Collection of the Smithsonian National Museum of African American History and Culture shared with the Library of Congress

Before Monday, most visitors to the National Museum of African American History and Culture were likely only familiar with the image of Harriet Tubman as an older, frail woman, as seen in the few photographs available. Now, a previously unknown photograph of a young Tubman secured by the museum and the Library of Congress offers an alternate take on the woman known for helping an estimated 70 slaves escape to freedom and spying for the Union Army in the Civil War.

Tubman, who escaped from slavery in Maryland, was in her late 30s or early 40s when she sat for the photograph taken by Benjamin F. Powelson, officials said.

“You can imagine this woman could have led people through the swamps,” Lonnie G. Bunch III, founding director of the African American History Museum, tells DCist. “This woman could have spied for the Union, this woman could have demanded that America live up to its stated ideals. You weren’t sure you could do that with some of the earlier pictures, so it really gives us a sense of a vibrant, an active Harriet Tubman.”

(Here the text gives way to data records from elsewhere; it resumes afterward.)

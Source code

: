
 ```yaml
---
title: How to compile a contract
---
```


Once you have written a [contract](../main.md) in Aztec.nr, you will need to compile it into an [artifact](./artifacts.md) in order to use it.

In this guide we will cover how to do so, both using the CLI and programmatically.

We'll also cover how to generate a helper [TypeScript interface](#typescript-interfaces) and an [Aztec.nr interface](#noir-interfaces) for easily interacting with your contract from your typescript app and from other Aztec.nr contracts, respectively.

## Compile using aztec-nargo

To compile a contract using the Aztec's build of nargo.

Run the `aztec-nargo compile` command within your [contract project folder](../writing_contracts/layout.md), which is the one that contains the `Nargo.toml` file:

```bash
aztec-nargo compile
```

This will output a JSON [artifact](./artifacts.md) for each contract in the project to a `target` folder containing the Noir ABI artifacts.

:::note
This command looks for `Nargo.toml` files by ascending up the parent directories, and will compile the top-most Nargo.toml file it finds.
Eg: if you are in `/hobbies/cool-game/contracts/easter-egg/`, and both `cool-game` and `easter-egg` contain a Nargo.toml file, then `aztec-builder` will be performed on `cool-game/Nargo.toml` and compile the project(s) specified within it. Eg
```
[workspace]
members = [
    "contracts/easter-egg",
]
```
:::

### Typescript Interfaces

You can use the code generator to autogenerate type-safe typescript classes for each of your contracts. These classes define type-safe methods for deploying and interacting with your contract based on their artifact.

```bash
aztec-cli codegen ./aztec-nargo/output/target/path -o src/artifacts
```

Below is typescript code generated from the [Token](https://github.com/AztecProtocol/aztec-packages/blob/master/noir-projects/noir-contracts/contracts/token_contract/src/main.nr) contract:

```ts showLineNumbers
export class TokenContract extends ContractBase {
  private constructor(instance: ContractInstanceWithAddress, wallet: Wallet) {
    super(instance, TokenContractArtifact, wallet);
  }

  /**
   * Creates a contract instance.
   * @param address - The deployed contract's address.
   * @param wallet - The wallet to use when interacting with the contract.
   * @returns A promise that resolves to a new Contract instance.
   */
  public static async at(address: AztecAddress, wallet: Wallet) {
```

Both institutions unveiled the portrait of Tubman at the museum Monday—it is believed to be the earliest photograph of her in existence.

“Just to see her younger is really great because we’re so used to seeing the older photos of her after she’s already made her way back and forth,” says Deborah Brice, a descendant of Harriett Tubman. “She’s a young woman and that’s what I see in the photo: a young woman who still has that hope.”

The Tubman photograph is one of 49 pictures appearing in an elegant photo album that belonged to Emily Howland, a Quaker educator and abolitionist. Howland taught at a school for free African-American girls in D.C. before the Civil War and taught freed slaves to read at Camp Todd in on Confederate Gen. Robert E. Lee’s Arlington estate. She went on to launch her own school for former slaves, according to Library of Congress Magazine.

Howland’s album is on display at the museum’s main entry hall through Sunday. After that, it’ll move to the “Slavery and Freedom” exhibition in the museum’s History Gallery.

Often called the Moses of her people, Tubman sat for the photograph in 1868 or 1869 in Auburn, N.Y. She was newly remarried, had just bought a farm in Auburn, and was trying to figure out how to take care of her family and herself, Bunch says. Howland belonged to a circle of abolitionist women near Tubman’s farm and the two became friends.

John Willis Menard was the first African-American elected to Congress. This photograph of Harriet Tubman is estimated to have been taken in 1868 or 1869

The album also contains the only known photograph of John Willis Menard, the first African-American elected to Congress. Menard was born free in Illinois and moved to New Orleans in 1868. He was elected to Congress that same year to represent New Orleans, but never served: The loser successfully contested the result.

Also appearing in the album are English author Charles Dickens; Elmer Ellsworth, the first Union officer killed in the Civil War; William Johnson, a soldier with the U.S. Colored Troops; and Princess Dagmar of Denmark, before she became empress of Russia. Others are friends, former students, teachers, family members, suffragists, and abolitionists.

The Library of Congress and the Smithsonian Museum of American collaborated a year ago to pool their money so they could purchase the album at auction.

“We joined together to make sure that this portrait of Harriet Tubman that had never been seen before—and also the other photographs that tell the American story—would remain in the public realm,” says Carla Hayden, the Librarian of Congress.

The photographs and album underwent an intense restoration process at the library to preserve them for future generations. Research at the library and museum about the people appearing in the album is ongoing, Bunch said.

Howland put Tubman’s photograph at the end of the album, which Rhea L. Combs, the museum’s curator of film and photography, says symbolizes Howland’s values.

“It embodied something that was around freedom, that was around justice—social justice—and it was about equality for all,” Combs says. “And no one better represents that and reflects that than Harriet Tubman.”